Passer outre l’hypermédiatisation : une évaluation réaliste de la durabilité
Pour citer Winston Churchill, « Un pessimiste voit la difficulté dans chaque opportunité, un optimiste voit l'opportunité dans chaque difficulté. » J'étais résolument dans la catégorie des optimistes. À chaque problème, sa solution. Un problème avec le système ? Changeons-le de l'intérieur ! Mais qu'est-ce qui a été réalisé jusqu'à présent en matière de développement durable ? Je deviens progressivement pessimiste, et voici pourquoi.

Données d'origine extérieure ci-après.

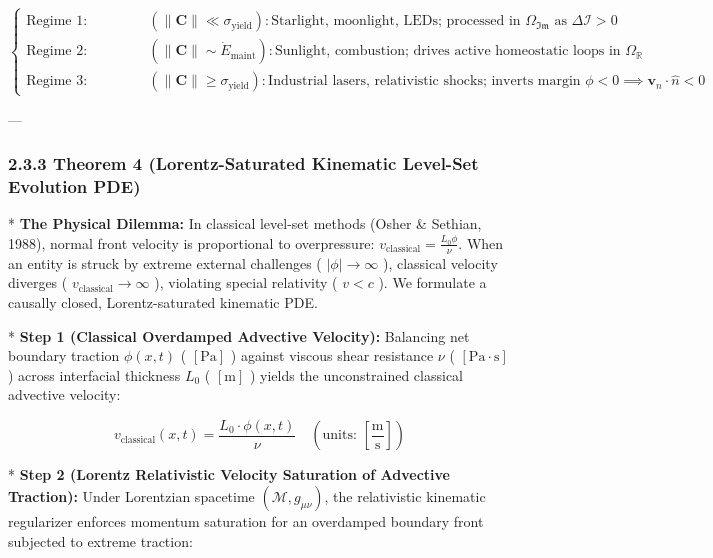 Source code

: \documentclass[11pt,a4paper]{article}
\theoremstyle{definition}
\theoremstyle{remark}
\begin{document}
\begin{equation}
\begin{cases}
\text{Regime 1: Informational Signal} & (\|\mathbf{C}\| \ll \sigma_{\text{yield}}): \text{Starlight, moonlight, LEDs; processed in } \Omega_{\mathfrak{Im}} \text{ as } \Delta \mathcal{I} > 0 \\
\text{Regime 2: Metabolic / Thermal} & (\|\mathbf{C}\| \sim \dot{E}_{\text{maint}}): \text{Sunlight, combustion; drives active homeostatic loops in } \Omega_{\mathbb{R}} \\
\text{Regime 3: Ablative / Fracture} & (\|\mathbf{C}\| \ge \sigma_{\text{yield}}): \text{Industrial lasers, relativistic shocks; inverts margin } \phi < 0 \implies \mathbf{v}_n \cdot \hat{n} < 0
\end{cases}
\end{equation}


---

\subsubsection{2.3.3 Theorem 4 (Lorentz-Saturated Kinematic Level-Set Evolution PDE)}
* \textbf{The Physical Dilemma:} In classical level-set methods (Osher \& Sethian, 1988), normal front velocity is proportional to overpressure: $v_{\text{classical}} = \frac{L_0 \phi}{\nu}$. When an entity is struck by extreme external challenges ( $|\phi| \to \infty$ ), classical velocity diverges ( $v_{\text{classical}} \to \infty$ ), violating special relativity ( $v < c$ ). We formulate a causally closed, Lorentz-saturated kinematic PDE.

* \textbf{Step 1 (Classical Overdamped Advective Velocity):}
Balancing net boundary traction $\phi(x, t)$ ( $[\mathrm{Pa}]$ ) against viscous shear resistance $\nu$ ( $[\mathrm{Pa \cdot s}]$ ) across interfacial thickness $L_0$ ( $[\mathrm{m}]$ ) yields the unconstrained classical advective velocity:


\begin{equation}
v_{\text{classical}}(x, t) = \frac{L_0 \cdot \phi(x, t)}{\nu} \quad \left( \text{units: } [\frac{\mathrm{m}}{\mathrm{s}}] \right)
\end{equation}


* \textbf{Step 2 (Lorentz Relativistic Velocity Saturation of Advective Traction):}
Under Lorentzian spacetime $(\mathcal{M}, g_{\mu\nu})$, the relativistic kinematic regularizer enforces momentum saturation for an overdamped boundary front subjected to extreme traction:
\end{document}
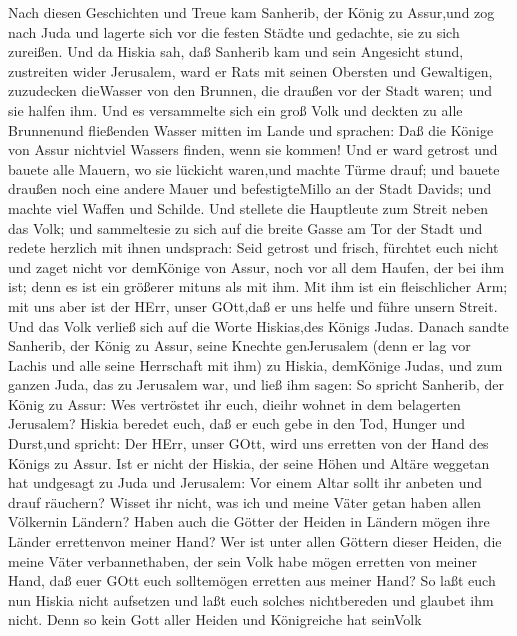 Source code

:  Nach diesen Geschichten und Treue kam Sanherib, der König
zu Assur,und zog nach Juda und lagerte sich vor die festen Städte und
gedachte, sie zu sich zureißen.  Und da Hiskia sah, daß
Sanherib kam und sein Angesicht stund, zustreiten wider Jerusalem,
 ward er Rats mit seinen Obersten und Gewaltigen, zuzudecken
dieWasser von den Brunnen, die draußen vor der Stadt waren; und sie
halfen ihm.  Und es versammelte sich ein groß Volk und
deckten zu alle Brunnenund fließenden Wasser mitten im Lande und
sprachen: Daß die Könige von Assur nichtviel Wassers finden, wenn sie
kommen!  Und er ward getrost und bauete alle Mauern, wo sie
lückicht waren,und machte Türme drauf; und bauete draußen noch eine
andere Mauer und befestigteMillo an der Stadt Davids; und machte viel
Waffen und Schilde.  Und stellete die Hauptleute zum Streit
neben das Volk; und sammeltesie zu sich auf die breite Gasse am Tor der
Stadt und redete herzlich mit ihnen undsprach:  Seid getrost
und frisch, fürchtet euch nicht und zaget nicht vor demKönige von Assur,
noch vor all dem Haufen, der bei ihm ist; denn es ist ein größerer
mituns als mit ihm.  Mit ihm ist ein fleischlicher Arm; mit
uns aber ist der HErr, unser GOtt,daß er uns helfe und führe unsern
Streit. Und das Volk verließ sich auf die Worte Hiskias,des Königs
Judas.  Danach sandte Sanherib, der König zu Assur, seine
Knechte genJerusalem (denn er lag vor Lachis und alle seine Herrschaft
mit ihm) zu Hiskia, demKönige Judas, und zum ganzen Juda, das zu
Jerusalem war, und ließ ihm sagen:  So spricht Sanherib,
der König zu Assur: Wes vertröstet ihr euch, dieihr wohnet in dem
belagerten Jerusalem?  Hiskia beredet euch, daß er euch
gebe in den Tod, Hunger und Durst,und spricht: Der HErr, unser GOtt,
wird uns erretten von der Hand des Königs zu Assur.  Ist er
nicht der Hiskia, der seine Höhen und Altäre weggetan hat undgesagt zu
Juda und Jerusalem: Vor einem Altar sollt ihr anbeten und drauf
räuchern?  Wisset ihr nicht, was ich und meine Väter getan
haben allen Völkernin Ländern? Haben auch die Götter der Heiden in
Ländern mögen ihre Länder errettenvon meiner Hand?  Wer ist
unter allen Göttern dieser Heiden, die meine Väter verbannethaben, der
sein Volk habe mögen erretten von meiner Hand, daß euer GOtt euch
solltemögen erretten aus meiner Hand?  So laßt euch nun
Hiskia nicht aufsetzen und laßt euch solches nichtbereden und glaubet
ihm nicht. Denn so kein Gott aller Heiden und Königreiche hat seinVolk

Tout d'abord, prenez le changement climatique. Malgré les efforts déployés pour adopter des technologies plus propres pour produire de l'énergie, et malgré une pandémie mondiale qui a entraîné une baisse des émissions mondiales de CO2 pendant un an, celles-ci sont revenues aux niveaux pré-Covid. L'intensité carbone de nos économies a diminué, mais les émissions continuent d'augmenter du fait de la croissance économique.
Comme le constate le rapport du Groupe d'experts intergouvernemental sur l'évolution du climat (GIEC) publié l'année dernière : « Nous ne sommes pas sur la bonne voie pour limiter le réchauffement climatique, malgré les outils et le savoir-faire dont nous disposons.1 Avec le bon leadership, le monde peut éviter un changement climatique dangereux. »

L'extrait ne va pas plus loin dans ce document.